Dr. Reiss's research interests and expertise center around programming, in particular making programming simpler and more understandable. He has done extensive research in the areas of programming tools and environments as well as program visualization. He has also done work on message-based integration, program design, databases, and the debugging, testing and checking of complex systems.

Current research by Dr. Reiss includes Code Bubbles, a working-set based programming environment that includes the use of intelligent features and visualizations to assist the programmer; semiautomatic automatic bug repair; and semantic-based code search for methods, classes, user interfaces and system frameworks. For more information look at

Keynote: Interactive Model Analysis, Shixia Liu

Abstract. In most AI applications, machine learning models are often treated as a black box. Users usually refine and improve the models according to performance metrics such as accuracy. Because of lacking of a comprehensive understanding of the working mechanism of these models, it is hard to build an effective two-communication between a human anda computer, which limits the further adoption of the models. To solve this problem, we have developed a set of visual analytics approaches to help users understand, diagnose, and refine a machine learning model. This talk presents the major challenges of interactive machine learning and exemplifies the solutions with several visual analytics techniques and examples. In particular, we mainly focus on introducing the following three aspects: 1) create a suite of machine learning techniques that produce more explainable models, while maintaining a high level of learning performance (prediction accuracy); 2) develop a set of visual analytics techniques that enable human users to understand and diagnose machine learning models; 3) a semi-supervised model refinement mechanism. Based on these, we develop an interactive model analysis framework, which is exemplified by deep learning,ensemble learning, and the topic model.
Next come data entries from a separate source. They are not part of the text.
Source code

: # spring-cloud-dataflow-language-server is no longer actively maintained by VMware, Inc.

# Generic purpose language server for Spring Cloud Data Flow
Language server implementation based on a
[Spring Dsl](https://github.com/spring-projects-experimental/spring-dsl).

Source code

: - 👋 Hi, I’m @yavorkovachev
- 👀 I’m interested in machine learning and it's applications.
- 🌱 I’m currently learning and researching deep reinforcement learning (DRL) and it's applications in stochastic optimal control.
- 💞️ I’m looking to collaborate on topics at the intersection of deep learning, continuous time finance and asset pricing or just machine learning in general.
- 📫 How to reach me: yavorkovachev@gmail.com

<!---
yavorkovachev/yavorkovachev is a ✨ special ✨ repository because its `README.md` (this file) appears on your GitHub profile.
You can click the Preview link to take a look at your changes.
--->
Bio. Shixia Liu is an associate professor at Tsinghua University. Her research interests include visual text analytics, visual social analytics, visual behavior analytics, graph visualization, and tree visualization. Before joining Tsinghua University, she worked as a lead researcher at Microsoft Research Asia and a research staff member at IBM China Research Lab. Shixia is one of the Papers Co-Chairs of IEEE VAST 2016 and 2017. She is an associate of IEEE Transactions on Visualization and Computer Graphics and is on the editorial board of Information Visualization. She was the guest editor of ACM Transactions on Intelligent Systems and Technology and Tsinghua Science and Technology. She was the program co-chair of PacifcVis 2014 and VINCI 2012. Shixia was in the Steering Committee of VINCI 2013. She is on the organizing committee of IEEE VIS 2015 and 2014. She is/was in the Program Committee for CHI 2018, InfoVis 2015, 2014, VAST 2015, 2014, KDD 2015, 2014, 2013, ACM Multimedia 2009, SDM 2008, ACM IUI 2011, 2009, PacificVis 2008, 2009, 2010, 2011, PAKDD 2013, VISAPP 2012, 2011, VINCI 2011.